Depuis le printemps dernier, 85 % des articles distributeur sont connectés et l’objectif est d’atteindre 100% des produits d’ici 2015. Les puces RFID sont intégrées en usine sur les étiquettes internes ou externes puis encodées. Décathlon souhaite aussi que tous les fournisseurs, comme Nike ou Adidas, suivent le mouvement.

Chaque puce, interrogeable à distance, contient un identifiant unique et toutes les informations sur le produit : modèle, prix, taille, coloris… À partir de 2015, elle devrait aussi fournir des données sur la traçabilité de chaque produit, le livret d’entretien, des conseils d’utilisation, des informations sur le recyclage…

Ce bond technologique a un coût : de 5 à 10 centimes l’étiquette connectée suivant le modèle. Mais le groupe espère rentabiliser cet investissement en augmentant sa productivité et ses ventes. Car la RFID a des effets sur tous les maillons de la chaîne. En logistique, la gestion des palettes est facilitée. En magasin, le passage en caisses est accéléré. Il n’est plus nécessaire de scanner chaque code barre puisque tous les produits sont immédiatement détectés à distance et le prix s’affiche automatiquement. Idem pour les inventaires qui deviennent plus fréquents.

« C’est beaucoup plus facile qu’avant, il suffit de marcher dans les rayons avec une douchette à la main, et on scanne 50 produits d’un coup dans un rayon de 2 m2, explique le délégué FO et élu au CE et au CHSCT à Bron, dans la banlieue de Lyon. De gros portiques RFID vont même être mis en place dans les nouveaux magasins. Tous les jours ou toutes les semaines, ils scanneront automatiquement l’ensemble de la surface. »

Une meilleure connaissance des produits en rayon permettra d’améliorer le réassort, donc d’augmenter les ventes. Ces nouvelles étiquettes connectées devraient aussi réduire le nombre de vols.
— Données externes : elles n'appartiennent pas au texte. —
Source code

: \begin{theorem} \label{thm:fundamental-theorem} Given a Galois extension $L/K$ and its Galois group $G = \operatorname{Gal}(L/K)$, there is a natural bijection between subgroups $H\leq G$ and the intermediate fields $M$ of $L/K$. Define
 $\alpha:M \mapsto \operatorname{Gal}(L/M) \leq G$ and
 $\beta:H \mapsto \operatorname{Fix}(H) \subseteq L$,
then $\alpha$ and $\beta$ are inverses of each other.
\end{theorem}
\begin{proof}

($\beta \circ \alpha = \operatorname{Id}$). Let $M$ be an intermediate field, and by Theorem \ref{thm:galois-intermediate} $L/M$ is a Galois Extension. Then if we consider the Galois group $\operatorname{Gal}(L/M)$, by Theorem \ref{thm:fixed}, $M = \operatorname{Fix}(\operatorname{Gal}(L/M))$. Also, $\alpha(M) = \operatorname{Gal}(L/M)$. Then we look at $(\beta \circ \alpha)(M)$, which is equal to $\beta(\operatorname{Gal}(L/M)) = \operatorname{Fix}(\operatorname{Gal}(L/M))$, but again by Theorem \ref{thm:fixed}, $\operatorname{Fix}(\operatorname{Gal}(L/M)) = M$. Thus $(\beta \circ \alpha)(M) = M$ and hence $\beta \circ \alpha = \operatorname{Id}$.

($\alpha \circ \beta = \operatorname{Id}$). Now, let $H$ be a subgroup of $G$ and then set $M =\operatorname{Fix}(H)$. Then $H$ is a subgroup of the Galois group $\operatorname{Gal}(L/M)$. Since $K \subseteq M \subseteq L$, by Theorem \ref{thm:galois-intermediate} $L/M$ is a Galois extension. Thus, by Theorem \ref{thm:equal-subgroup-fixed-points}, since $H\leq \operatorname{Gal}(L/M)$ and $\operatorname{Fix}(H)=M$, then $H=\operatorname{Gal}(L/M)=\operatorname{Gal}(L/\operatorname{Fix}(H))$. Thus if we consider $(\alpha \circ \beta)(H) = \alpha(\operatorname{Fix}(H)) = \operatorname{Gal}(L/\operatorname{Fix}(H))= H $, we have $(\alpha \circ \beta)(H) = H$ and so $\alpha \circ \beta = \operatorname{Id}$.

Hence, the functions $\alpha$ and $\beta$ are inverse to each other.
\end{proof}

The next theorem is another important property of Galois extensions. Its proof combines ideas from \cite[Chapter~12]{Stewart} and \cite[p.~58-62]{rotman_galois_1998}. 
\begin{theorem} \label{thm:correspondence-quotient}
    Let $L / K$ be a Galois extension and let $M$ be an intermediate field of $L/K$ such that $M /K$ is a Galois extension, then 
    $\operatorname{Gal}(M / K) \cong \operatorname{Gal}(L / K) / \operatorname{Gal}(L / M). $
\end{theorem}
Scan automatique de tout le magasin

La RFID est systématiquement désactivée en caisse, une fois le paiement effectué. Et le groupe se prétend vigilant sur le respect des données personnelles. Mais les clients ne sont pas spécialement informés de la présence de puces dans leurs vêtements.

« La puce est désactivée dès l’achat effectué, mais elle reste réceptive, s’inquiète le délégué FO. À la sortie du magasin, le portique ne sonne pas, mais une lumière s’allume. Ça pose la question de la traçabilité et des libertés individuelles. Imaginez à l’avenir un écran publicitaire ciblé qui vous dise "Votre t-shirt Décathlon a déjà deux ans, il serait temps d’en changer et nous avons sorti de nouveaux coloris qui pourraient vous plaire." » 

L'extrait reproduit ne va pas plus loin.